RackWare, like everyone, wants to manage hybrid clouds everywhere

Because the future is hybrid and heterogeneous, RackWare offers management across deployment options

hybrid clouds

RackWare offers a management and automation platform that enterprises use to manage their computing resources to more closely follow demand. RackWare’s core proposition is that its management suite delivers cost savings to customers of a suggested 40 to 50 percent. Additionally, RackWare promises to deliver the highest levels of performance and availability to their customers.

The company today released a new take on its management suite that aims to extend the existing core RackWare offering. The new platform promises to offer enterprises a single solution (they refrained from calling it a single pane of glass) to move applications, protect those same applications and manage all the different applications across the totality of their infrastructure. Justifying the move, RackWare points to a recent IDC report that suggests 70 percent of heavy cloud users are considering a hybrid cloud strategy.

+ Also on Network World: How to make hybrid cloud work +

RackWare is thus talking a strong hybrid story while promising to readily enable the movement and management of complex and legacy applications to the cloud. The company suggests—in something that might just be anathema to a large number of vendors out there that also purport to offer this value proposition—that prior to RackWare, enterprises were burdened with multiple tools to handle specific needs around migration, disaster recovery, backup and application management.

The company further tries to justify its hybrid credentials by claiming existing tools tend to be specific for physical or virtual environments, thus further adding to the complexity of managing workloads in the data center. I’d say that while that may have been the case a handful of years ago, most infrastructure management tools today—from either legacy or new-age vendors—are hybrid-enabled from the get-go.

Anyway—not letting market reality get in the way of claiming something novel, RackWare continues to articulate a value proposition that, while valid, has been articulated by many others for years.

“Our core vision is enabling hybrid cloud adoption for the enterprise,” said Sash Sunkara, founder and CEO of RackWare. “RackWare RMM 6.0 solves some of the most challenging problems facing cloud computing. From a single platform, physical and virtual applications can be cloud enabled, protected in the cloud, and cost-effectively managed in the cloud. With RMM 6.0, IT departments can now reduce the number of solutions they need to protect, manage and migrate their hybrid cloud workloads.”

Workload portability

Similarly going out on a limb that was seen as conceptually valuable a handful of years ago, but has since been largely forgotten, RackWare articulates a “workload portability” proposition. The company rightly points out that application mobility is a serious challenge for enterprise managers, then seriously gilds the lily by suggesting its solution removes the shackles from virtually any application, providing mobility in an automated, cost-effective manner that reduces time, resources and risk.
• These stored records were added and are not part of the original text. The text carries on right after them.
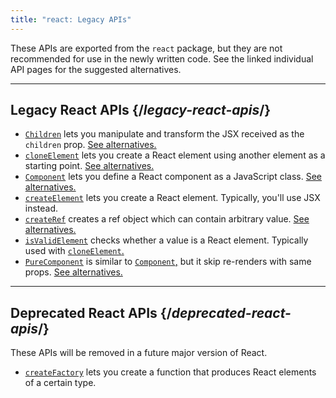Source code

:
 ```yaml
---
title: "react: Legacy APIs"
---
```


<Intro>

These APIs are exported from the `react` package, but they are not recommended for use in the newly written code. See the linked individual API pages for the suggested alternatives.

</Intro>

<InlineToc />

---

## Legacy React APIs {/*legacy-react-apis*/}

* [`Children`](/apis/react/Children) lets you manipulate and transform the JSX received as the `children` prop. [See alternatives.](/apis/react/Children#alternatives)
* [`cloneElement`](/apis/react/cloneElement) lets you create a React element using another element as a starting point. [See alternatives.](/apis/react/cloneElement#alternatives)
* [`Component`](/apis/react/Component) lets you define a React component as a JavaScript class. [See alternatives.](/apis/react/Component#alternatives)
* [`createElement`](/apis/react/createElement) lets you create a React element. Typically, you'll use JSX instead.
* [`createRef`](/apis/react/createRef) creates a ref object which can contain arbitrary value. [See alternatives.](/apis/react/createRef#alternatives)
* [`isValidElement`](/apis/react/isValidElement) checks whether a value is a React element. Typically used with [`cloneElement`.](/apis/react/cloneElement)
* [`PureComponent`](/apis/react/PureComponent) is similar to [`Component`,](/apis/react/Component) but it skip re-renders with same props. [See alternatives.](/apis/react/PureComponent#alternatives)


---

## Deprecated React APIs {/*deprecated-react-apis*/}

<Deprecated>

These APIs will be removed in a future major version of React.

</Deprecated>

* [`createFactory`](/apis/react/createFactory) lets you create a function that produces React elements of a certain type.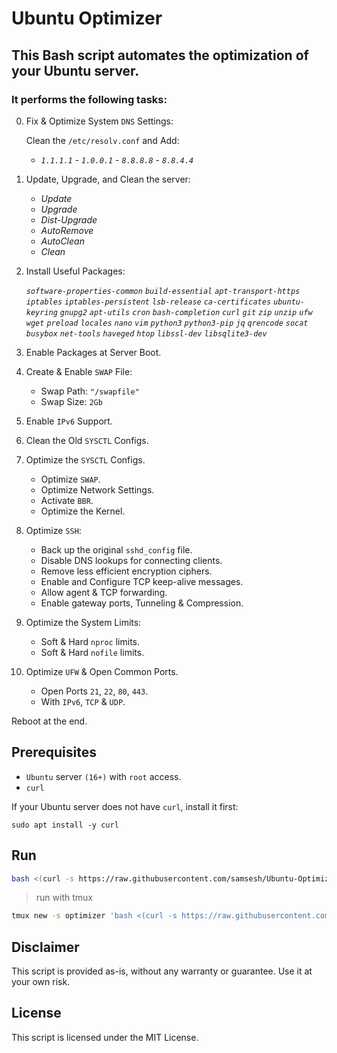 # Ubuntu Optimizer

## This Bash script automates the optimization of your Ubuntu server.
### It performs the following tasks:


0. Fix & Optimize System `DNS` Settings:

    Clean the `/etc/resolv.conf` and Add:
    - _`1.1.1.1`_  - _`1.0.0.1`_  - _`8.8.8.8`_  - _`8.8.4.4`_


1. Update, Upgrade, and Clean the server:
    - _Update_
    - _Upgrade_
    - _Dist-Upgrade_
    - _AutoRemove_
    - _AutoClean_
    - _Clean_


2. Install Useful Packages:

    _`software-properties-common`_ _`build-essential`_ _`apt-transport-https`_ _`iptables`_ _`iptables-persistent`_ _`lsb-release`_ _`ca-certificates`_ _`ubuntu-keyring`_ _`gnupg2`_ _`apt-utils`_ _`cron`_ _`bash-completion`_ _`curl`_ _`git`_ _`zip`_ _`unzip`_ _`ufw`_ _`wget`_ _`preload`_ _`locales`_ _`nano`_ _`vim`_ _`python3`_ _`python3-pip`_ _`jq`_ _`qrencode`_ _`socat`_ _`busybox`_ _`net-tools`_ _`haveged`_ _`htop`_ _`libssl-dev`_ _`libsqlite3-dev`_ 

    
3. Enable Packages at Server Boot.


4. Create & Enable `SWAP` File:
    - Swap Path: `"/swapfile"`
    - Swap Size: `2Gb`


5. Enable `IPv6` Support.


6. Clean the Old `SYSCTL` Configs.


7. Optimize the `SYSCTL` Configs.
    - Optimize `SWAP`.
    - Optimize Network Settings.
    - Activate `BBR`.
    - Optimize the Kernel.

    
8. Optimize `SSH`:
    - Back up the original `sshd_config` file.
    - Disable DNS lookups for connecting clients.
    - Remove less efficient encryption ciphers.
    - Enable and Configure TCP keep-alive messages.
    - Allow agent & TCP forwarding.
    - Enable gateway ports, Tunneling & Compression.
    

9. Optimize the System Limits:
    - Soft & Hard `nproc` limits.
    - Soft & Hard `nofile` limits.
    
    
10. Optimize `UFW` & Open Common Ports.
    - Open Ports `21`, `22`, `80`, `443`.
    - With `IPv6`, `TCP` & `UDP`.

    
Reboot at the end.


## Prerequisites
- `Ubuntu` server `(16+)` with `root` access.
- `curl`

If your Ubuntu server does not have `curl`, install it first:

```
sudo apt install -y curl
```


## Run

``` bash
bash <(curl -s https://raw.githubusercontent.com/samsesh/Ubuntu-Optimizer/main/ubuntu-optimizer.sh)
```
> run with tmux 
``` bash
tmux new -s optimizer 'bash <(curl -s https://raw.githubusercontent.com/samsesh/Ubuntu-Optimizer/main/ubuntu-optimizer.sh)'
```


## Disclaimer
This script is provided as-is, without any warranty or guarantee. Use it at your own risk.


## License
This script is licensed under the MIT License.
I’ve got a bunch of enterprise CTO friends who would argue this point with RackWare, dismissing broad application portability as something akin to a “unicorns and rainbows” pipe dream.

Obviously, justifying the no-doubt significant spend that RackWare’s analyst relations and marketing team have made with them, one analyst firm attempted to defend the company’s assertions.

“The market is full of point products that provide limited functionality,” said Edwin Yuen, analyst at Enterprise Strategy Group. “RackWare is not one of them. RackWare’s cost-effective hybrid cloud management platform covers a broad set of technologies for the enterprise data center. RMM 6.0 offers an intuitive approach to application management and provides IT departments with even greater functionality for leveraging private, public and hybrid cloud environments.”


Sorry, but I’m not seeing much value here. That's due in part because the very idea of general application portability has been largely debunked—partly because of the technology hurdles but also because moving applications without rearchitecting to take advantage of the core benefits that the cloud delivers is simply dumb.

On top of that, the fact that virtually every infrastructure management solution under the sun offering hybrid cloud functionality leads me to believe that while RackWare’s PR folks do a great job crafting press releases, they do less of a good job at assessing the competitive landscape.